Chim’s heart picks up into double-time. “You deserve patience, Maddie,” she says, hears Maddie’s desperate little scoff in response. “I told you, I’ll give you all the time in the world.”

Maddie runs her hand along the back of her neck, sighs. “I know,” she says quietly, and Chim knows she means it. “I trust you.” She laughs a little, like she’s shocked she’s even said the words. “I trust you, Hal— and that’s, that’s bigger than all the other stuff.”

Chim steps closer. “That’s all I want,” she says, meaning it, but Maddie steps closer, hooks one finger into Chim’s belt loops and plays with the fabric.

“All you want?” She teases, and Chim blinks.

“Maddie?” She asks, because she needs to be certain, needs to be sure.

“Because I keep looking at those stupid rolled up sleeves of yours and your smile and thinking that— that I might want something else, too, if that’s okay.”

“Anything,” Chim breathes, and she means it.

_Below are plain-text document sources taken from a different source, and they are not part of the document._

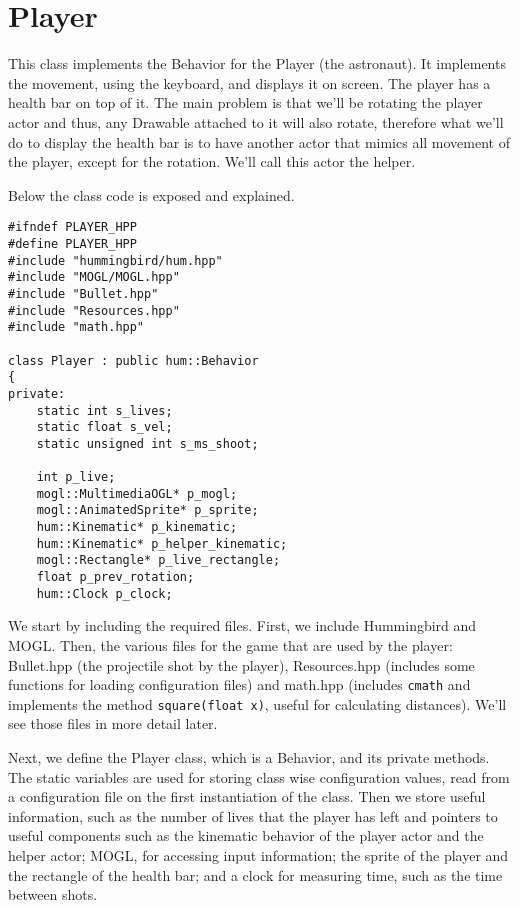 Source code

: \section{Player}

This class implements the Behavior for the Player (the astronaut). It implements 
the movement, using the keyboard, and displays it on screen. The player has a health 
bar on top of it. The main problem is that we'll be rotating the player actor and thus, 
any Drawable attached to it will also rotate, therefore what we'll do to display the health 
bar is to have another actor that mimics all movement of the player, except for the rotation. 
We'll call this actor the helper.

Below the class code is exposed and explained.

\begin{lstlisting}
#ifndef PLAYER_HPP
#define PLAYER_HPP
#include "hummingbird/hum.hpp"
#include "MOGL/MOGL.hpp"
#include "Bullet.hpp"
#include "Resources.hpp"
#include "math.hpp"

class Player : public hum::Behavior
{
private:
    static int s_lives;
    static float s_vel;
    static unsigned int s_ms_shoot;

    int p_live;
    mogl::MultimediaOGL* p_mogl;
    mogl::AnimatedSprite* p_sprite;
    hum::Kinematic* p_kinematic;
    hum::Kinematic* p_helper_kinematic;
    mogl::Rectangle* p_live_rectangle;
    float p_prev_rotation;
    hum::Clock p_clock;

\end{lstlisting}

We start by including the required files. First, we include Hummingbird and MOGL. 
Then, the various files for the game that are used by the player: Bullet.hpp (the projectile 
shot by the player), Resources.hpp (includes some functions for loading configuration files) and 
math.hpp (includes \texttt{cmath} and implements the method \texttt{square(float x)}, useful for 
calculating distances). We'll see those files in more detail later.

Next, we define the Player class, which is a Behavior, and its private methods.  The 
static variables are used for storing class wise configuration values, read from a 
configuration file on the first instantiation of the class. Then we store useful information, 
such as the number of lives that the player has left and pointers to useful components 
such as the kinematic behavior of the player actor and the helper actor; MOGL, for 
accessing input information; the sprite of the player and the rectangle of the health 
bar; and a clock for measuring time, such as the time between shots.

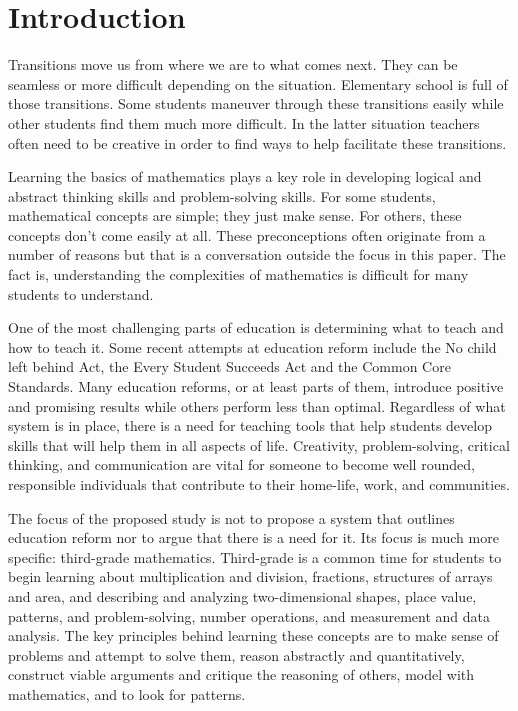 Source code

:
\section*{Introduction}
Transitions move us from where we are to what comes next.
They can be seamless or more difficult depending on the situation.
Elementary school is full of those transitions.
Some students maneuver through these transitions easily while other students find them much more difficult. 
In the latter situation teachers often need to be creative in order to find ways to help facilitate these transitions.

Learning the basics of mathematics plays a key role in developing logical and abstract thinking skills and problem-solving skills.
For some students, mathematical concepts are simple; they just make sense.
For others, these concepts don’t come easily at all.
These preconceptions often originate from a number of reasons but that is a conversation outside the focus in this paper.
The fact is, understanding the complexities of mathematics is difficult for many students to understand.

One of the most challenging parts of education is determining what to teach and how to teach it.
Some recent attempts at education reform include the No child left behind Act,  the Every Student Succeeds Act and the Common Core Standards.
Many education reforms, or at least parts of them, introduce positive and promising results while others perform less than optimal.
Regardless of what system is in place, there is a need for teaching tools that help students develop skills that will help them in all aspects of life.
Creativity, problem-solving, critical thinking, and communication are vital for someone to become well rounded, responsible individuals that contribute to their home-life, work, and communities.

The focus of the proposed study is not to propose a system that outlines education reform nor to argue that there is a need for it.
Its focus is much more specific: third-grade mathematics.
Third-grade is a common time for students to begin learning about multiplication and division, fractions, structures of arrays and area, and describing and analyzing two-dimensional shapes, place value, patterns, and problem-solving, number operations, and measurement and data analysis.
The key principles behind learning these concepts are to make sense of problems and attempt to solve them, reason abstractly and quantitatively, construct viable arguments and critique the reasoning of others, model with mathematics, and to look for patterns.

Maddie pulls her into a kiss, then, curling her free hand into the hair at the nape of Chim’s neck and toying with it. For a moment, Chim is sure she’s dreaming— she’s probably had this one before— but then Maddie’s tongue swipes gently at the seam of her lips and drags her back down to Earth.

When they finally pull apart, aware of the eyes on them, Maddie’s baby brother among them, Maddie is smiling and Chim is smiling and then they’re both laughing. Chim rests her forehead against Maddie’s shoulder for a second, just to let her brain catch up with the rest of her body, and feels Maddie vibrate with her laughter.

“To be clear,” Maddie says, after Chim’s recovered, “I’m ready. For whatever this looks like with you, with us. So, Halle Han: can I take you out to dinner this weekend?”

Chim grins brightly, bounces up onto her toes to stamp a quick kiss to Maddie’s lips again now that she can. “It would be my distinct honor, Maddie Buckley.”

She can hardly hear herself think for the raucous applause.